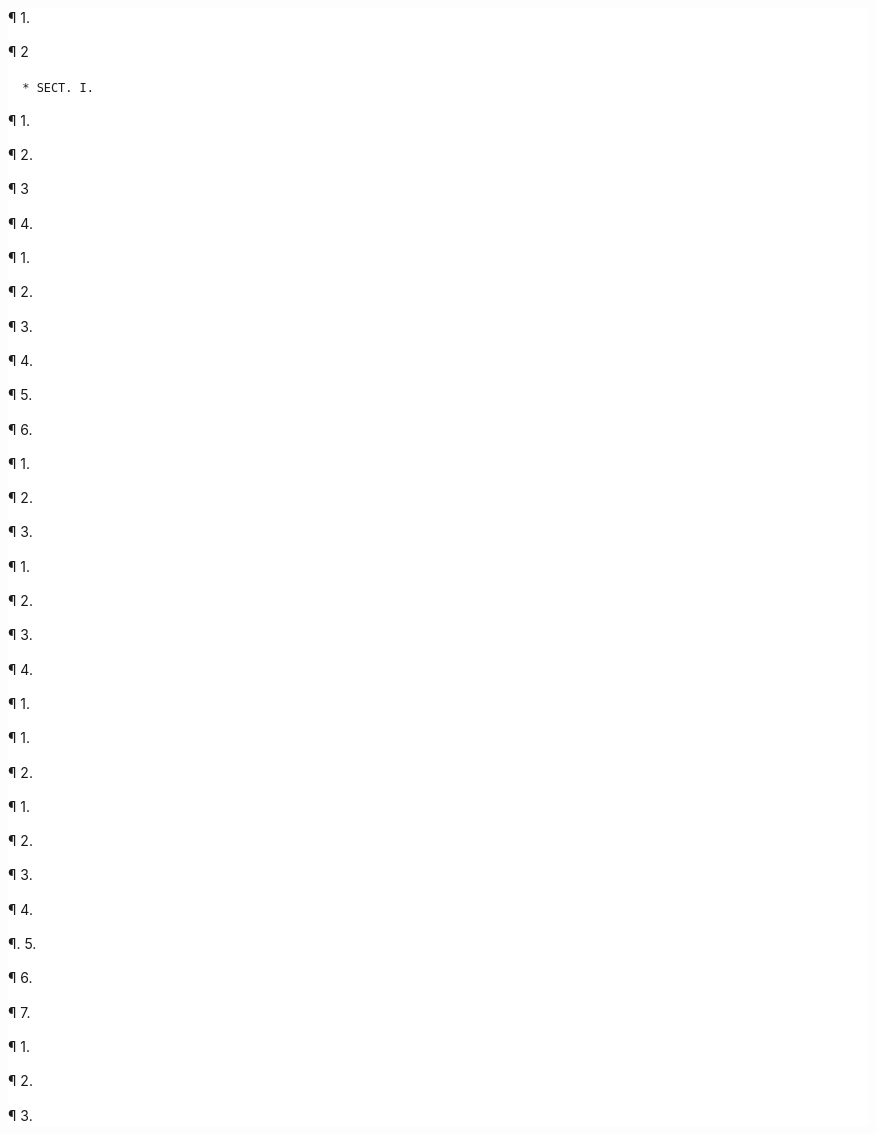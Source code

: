¶ 1. 

¶ 2 

      * SECT. I.

¶ 1. 

¶ 2. 

¶ 3

¶ 4. 

¶ 1.

¶ 2.

¶ 3.

¶ 4.

¶ 5.

¶ 6.

¶ 1.

¶ 2.

¶ 3.

¶ 1.

¶ 2.

¶ 3.

¶ 4.

¶ 1.

¶ 1.

¶ 2.

¶ 1.

¶ 2.

¶ 3.

¶ 4.

¶. 5.

¶ 6.

¶ 7.

¶ 1.

¶ 2. 

¶ 3.
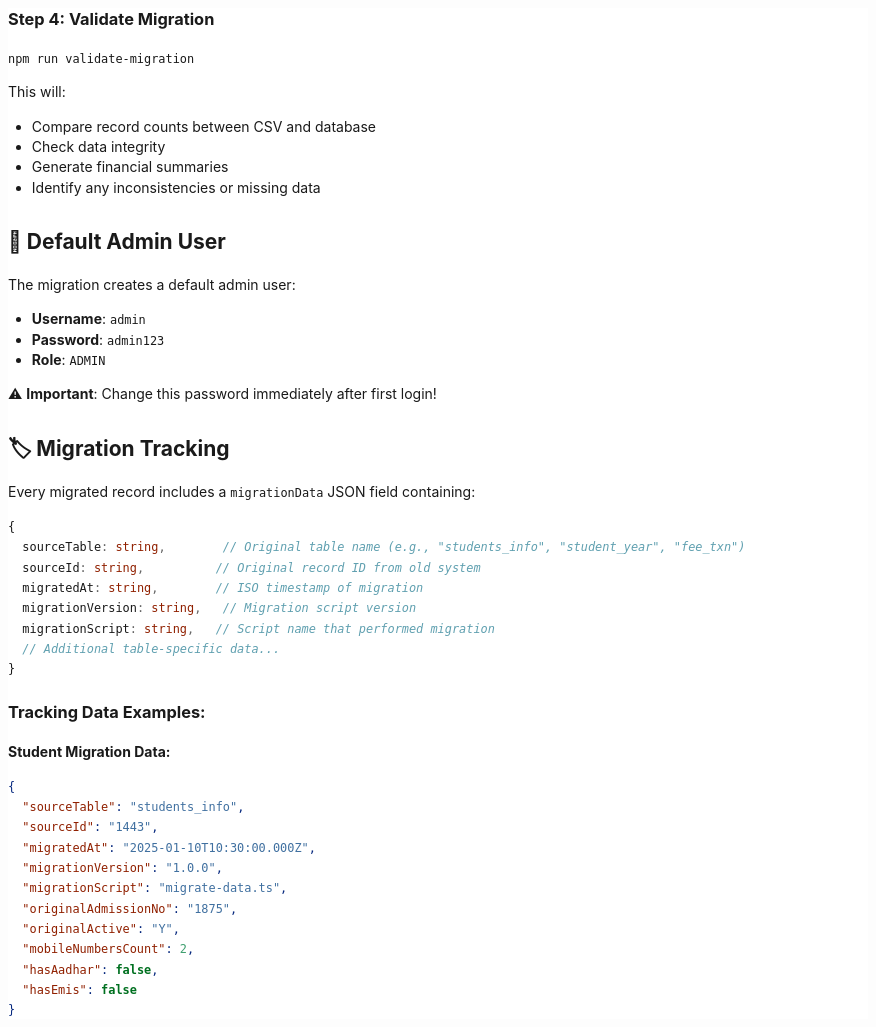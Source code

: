 ### Step 4: Validate Migration

```bash
npm run validate-migration
```

This will:
- Compare record counts between CSV and database
- Check data integrity
- Generate financial summaries
- Identify any inconsistencies or missing data

## 🔐 Default Admin User

The migration creates a default admin user:
- **Username**: `admin`
- **Password**: `admin123`
- **Role**: `ADMIN`

⚠️ **Important**: Change this password immediately after first login!

## 🏷️ Migration Tracking

Every migrated record includes a `migrationData` JSON field containing:

```typescript
{
  sourceTable: string,        // Original table name (e.g., "students_info", "student_year", "fee_txn")
  sourceId: string,          // Original record ID from old system
  migratedAt: string,        // ISO timestamp of migration
  migrationVersion: string,   // Migration script version
  migrationScript: string,   // Script name that performed migration
  // Additional table-specific data...
}
```

### Tracking Data Examples:

**Student Migration Data:**
```json
{
  "sourceTable": "students_info",
  "sourceId": "1443",
  "migratedAt": "2025-01-10T10:30:00.000Z",
  "migrationVersion": "1.0.0",
  "migrationScript": "migrate-data.ts",
  "originalAdmissionNo": "1875",
  "originalActive": "Y",
  "mobileNumbersCount": 2,
  "hasAadhar": false,
  "hasEmis": false
}
```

▶ Task requirements:
Scan the material above for lines holding "sourceTable" and copy each of them.

▶ Answer to this exercise:
  sourceTable: string,        // Original table name (e.g., "students_info", "student_year", "fee_txn")
  "sourceTable": "students_info",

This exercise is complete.